Gelet op genoemde bewijsmiddelen is de rechtbank van oordeel dat de verdachte zich op genoemde datum en plaats samen met een ander schuldig heeft gemaakt aan een gewelddadige beroving van [aangever 4] en [aangever 3] van hun telefoons en aan een afpersing in vereniging van geld van [aangever 4] .
Dit betekent dat de rechtbank de onder 1 eerste en tweede cumulatief ten laste gelegde feiten wettig en overtuigend bewezen acht.
3.4.3
Feit 2: straatroof [aangever 5]
Op basis van de aangifte van [aangever 5] (hierna: [aangever 5] ) stelt de rechtbank vast dat [aangever 5] , destijds 14 jaar, op 29 januari 2015 op de hoek van de Dankerstraat en de Stadhouderskade in Den Haag door vier jongens is benaderd en dat hij vervolgens is gedwongen tot de afgifte van zijn mobiele telefoon.
heeft verklaard dat hij op die dag met beide armen in het gips zat.
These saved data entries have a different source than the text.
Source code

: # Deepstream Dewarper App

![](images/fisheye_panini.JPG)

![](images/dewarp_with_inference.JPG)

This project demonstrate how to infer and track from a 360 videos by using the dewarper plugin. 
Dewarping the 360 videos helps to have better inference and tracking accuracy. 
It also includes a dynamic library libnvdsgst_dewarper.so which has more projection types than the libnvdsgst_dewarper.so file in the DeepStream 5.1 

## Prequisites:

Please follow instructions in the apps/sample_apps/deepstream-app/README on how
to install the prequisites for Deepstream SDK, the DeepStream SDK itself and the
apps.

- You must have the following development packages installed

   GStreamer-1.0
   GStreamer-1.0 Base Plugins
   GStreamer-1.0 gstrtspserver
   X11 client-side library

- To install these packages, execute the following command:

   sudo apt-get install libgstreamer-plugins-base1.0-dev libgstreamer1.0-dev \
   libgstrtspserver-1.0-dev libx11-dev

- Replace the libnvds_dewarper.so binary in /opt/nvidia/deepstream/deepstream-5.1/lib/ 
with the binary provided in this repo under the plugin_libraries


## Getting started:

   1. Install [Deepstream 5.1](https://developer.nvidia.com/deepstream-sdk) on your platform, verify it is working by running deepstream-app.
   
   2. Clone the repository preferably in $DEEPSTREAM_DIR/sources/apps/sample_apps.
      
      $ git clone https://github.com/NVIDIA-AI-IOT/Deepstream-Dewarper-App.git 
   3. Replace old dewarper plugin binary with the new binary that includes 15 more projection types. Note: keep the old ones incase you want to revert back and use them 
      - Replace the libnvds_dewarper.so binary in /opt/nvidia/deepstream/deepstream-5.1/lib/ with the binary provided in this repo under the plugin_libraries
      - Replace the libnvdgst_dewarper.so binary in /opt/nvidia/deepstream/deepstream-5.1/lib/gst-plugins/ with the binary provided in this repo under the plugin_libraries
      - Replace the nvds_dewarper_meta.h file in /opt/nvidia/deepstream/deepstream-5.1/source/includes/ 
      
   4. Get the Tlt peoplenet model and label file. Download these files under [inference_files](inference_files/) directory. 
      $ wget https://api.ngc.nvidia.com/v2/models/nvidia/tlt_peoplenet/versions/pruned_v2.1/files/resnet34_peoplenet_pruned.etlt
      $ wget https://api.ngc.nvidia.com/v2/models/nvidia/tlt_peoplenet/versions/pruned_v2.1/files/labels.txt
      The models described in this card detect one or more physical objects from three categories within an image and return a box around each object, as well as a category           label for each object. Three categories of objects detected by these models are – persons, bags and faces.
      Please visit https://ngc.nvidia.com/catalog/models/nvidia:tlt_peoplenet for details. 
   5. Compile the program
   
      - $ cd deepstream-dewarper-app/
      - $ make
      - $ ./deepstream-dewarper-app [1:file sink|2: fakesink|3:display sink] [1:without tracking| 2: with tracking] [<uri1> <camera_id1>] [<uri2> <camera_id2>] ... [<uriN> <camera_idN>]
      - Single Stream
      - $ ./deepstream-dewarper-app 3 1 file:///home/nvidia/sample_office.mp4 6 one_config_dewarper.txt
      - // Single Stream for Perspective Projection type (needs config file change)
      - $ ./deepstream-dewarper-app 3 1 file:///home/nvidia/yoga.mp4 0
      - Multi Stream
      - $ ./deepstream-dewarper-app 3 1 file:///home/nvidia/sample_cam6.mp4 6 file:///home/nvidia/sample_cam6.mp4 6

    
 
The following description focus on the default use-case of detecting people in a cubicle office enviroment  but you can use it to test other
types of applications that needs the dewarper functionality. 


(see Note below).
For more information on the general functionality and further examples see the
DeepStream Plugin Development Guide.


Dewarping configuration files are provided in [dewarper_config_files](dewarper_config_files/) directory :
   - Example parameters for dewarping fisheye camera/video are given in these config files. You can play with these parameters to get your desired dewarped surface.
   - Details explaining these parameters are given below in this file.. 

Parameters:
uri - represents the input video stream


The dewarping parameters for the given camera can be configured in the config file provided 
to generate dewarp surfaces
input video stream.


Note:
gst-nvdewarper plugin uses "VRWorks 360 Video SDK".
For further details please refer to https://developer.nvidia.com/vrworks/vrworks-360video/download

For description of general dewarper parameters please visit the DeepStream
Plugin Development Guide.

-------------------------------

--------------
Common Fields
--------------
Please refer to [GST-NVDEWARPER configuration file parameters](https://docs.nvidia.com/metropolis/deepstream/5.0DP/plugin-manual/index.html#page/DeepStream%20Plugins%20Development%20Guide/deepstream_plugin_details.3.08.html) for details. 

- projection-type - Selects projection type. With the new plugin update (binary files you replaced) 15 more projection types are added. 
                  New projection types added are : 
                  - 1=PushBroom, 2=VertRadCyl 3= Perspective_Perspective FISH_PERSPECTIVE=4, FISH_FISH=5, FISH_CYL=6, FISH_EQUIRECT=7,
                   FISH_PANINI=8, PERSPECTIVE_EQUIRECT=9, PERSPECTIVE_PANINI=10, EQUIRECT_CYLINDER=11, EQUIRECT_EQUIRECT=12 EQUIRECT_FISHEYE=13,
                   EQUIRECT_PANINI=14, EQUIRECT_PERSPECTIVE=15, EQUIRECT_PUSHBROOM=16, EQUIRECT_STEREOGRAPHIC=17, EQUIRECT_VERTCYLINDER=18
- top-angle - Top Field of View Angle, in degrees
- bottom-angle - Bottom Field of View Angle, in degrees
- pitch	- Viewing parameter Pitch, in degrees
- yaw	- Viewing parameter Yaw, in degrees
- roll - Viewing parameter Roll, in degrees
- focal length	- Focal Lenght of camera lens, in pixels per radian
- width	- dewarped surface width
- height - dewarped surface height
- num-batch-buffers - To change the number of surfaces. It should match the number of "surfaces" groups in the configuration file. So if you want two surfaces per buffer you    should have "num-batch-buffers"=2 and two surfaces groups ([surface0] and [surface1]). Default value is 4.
Hij was op weg van school naar huis. In de Dankertstraat werd hij aangesproken door een jongen, die dwingend zei dat hij mee moest lopen en vroeg of hij geld bij zich had. Hij zag later dat er nog drie andere jongens bij waren. Hij was heel bang en in paniek. De jongens werkten met elkaar samen. Zo werd hij door één van hen beziggehouden en pakten de anderen zijn tasje af en doorzochten dat. Hij werd tegen zijn enkel geschopt en dat deed erg pijn. Ook kwam hij daardoor ten val. De jongens tilden hem weer op. Eén van hen had een arm om zijn schouder geslagen, om hem zo vooruit te duwen. Toen ze langs een bedrijf op de Dankertstraat liepen (waar camera’s hangen) deden de jongens hun capuchons op. Op de hoek van de Dankertstraat en de Stadhouderslaan heeft hij onder bedreiging zijn mobiele telefoon (merk Alcatal) aan één van de jongens gegeven. Dit was de jongen met een grijze donkere jas met tierlantijnen. Daarna renden de jongens weg, aldus [aangever 5] . [11]
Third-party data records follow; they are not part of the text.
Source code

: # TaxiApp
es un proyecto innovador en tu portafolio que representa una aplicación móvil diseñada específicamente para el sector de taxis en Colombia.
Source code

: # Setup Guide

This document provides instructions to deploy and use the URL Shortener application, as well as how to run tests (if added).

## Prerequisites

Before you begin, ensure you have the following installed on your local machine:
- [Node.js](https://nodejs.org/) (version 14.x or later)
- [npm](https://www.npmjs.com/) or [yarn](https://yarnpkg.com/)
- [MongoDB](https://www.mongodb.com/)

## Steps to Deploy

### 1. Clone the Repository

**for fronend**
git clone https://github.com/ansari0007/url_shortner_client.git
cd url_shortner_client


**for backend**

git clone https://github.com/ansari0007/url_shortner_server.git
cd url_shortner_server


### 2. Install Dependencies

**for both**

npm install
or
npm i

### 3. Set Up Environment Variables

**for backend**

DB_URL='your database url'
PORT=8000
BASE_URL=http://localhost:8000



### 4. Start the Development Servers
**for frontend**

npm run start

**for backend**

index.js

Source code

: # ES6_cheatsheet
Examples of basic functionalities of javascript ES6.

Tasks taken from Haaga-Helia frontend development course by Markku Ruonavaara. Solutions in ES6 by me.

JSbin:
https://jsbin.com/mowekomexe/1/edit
De vraag die de rechtbank moet beantwoorden is of de verdachte kan worden aangemerkt als dader/medepleger van deze afpersing.
In het dossier bevindt zich een verklaring van [medeverdachte 1] (hierna: [medeverdachte 1] ) over twee straatroven, gepleegd op 29 januari 2015. [medeverdachte 1] heeft verklaard dat [verdachte] en [medeverdachte 2] sowieso de straatroven hebben gepleegd en dat hij daarbij aanwezig was. Ook was [betrokkene 5] er bij. [verdachte] zei na school dat hij geld nodig had. Zij zijn toen naar een andere school gegaan en [verdachte] ging daar een jongen aanspreken. Die jongen kwam terug omdat hij zijn telefoon terug wilde. Drie straten verderop was er weer een jongen. [verdachte] stak de straat over en ging met de jongen praten. [medeverdachte 1] trapte de jongen (hij wist toen nog niet dat de jongen een gebroken arm had), die toen op de grond viel. Om de hoek hebben ze de telefoons (een Samsung en Alcatel telefoon) verkocht bij Topshop. Bilal heeft de telefoons verkocht en ze hebben het geld met z’n vieren gedeeld. [verdachte] en [medeverdachte 2] waren een soort leiders, zij zochten de jongens uit. [verdachte] had gezegd dat ze naar de Heldringschool gingen omdat daar zwakke jongens op zaten, aldus [medeverdachte 1] . [12]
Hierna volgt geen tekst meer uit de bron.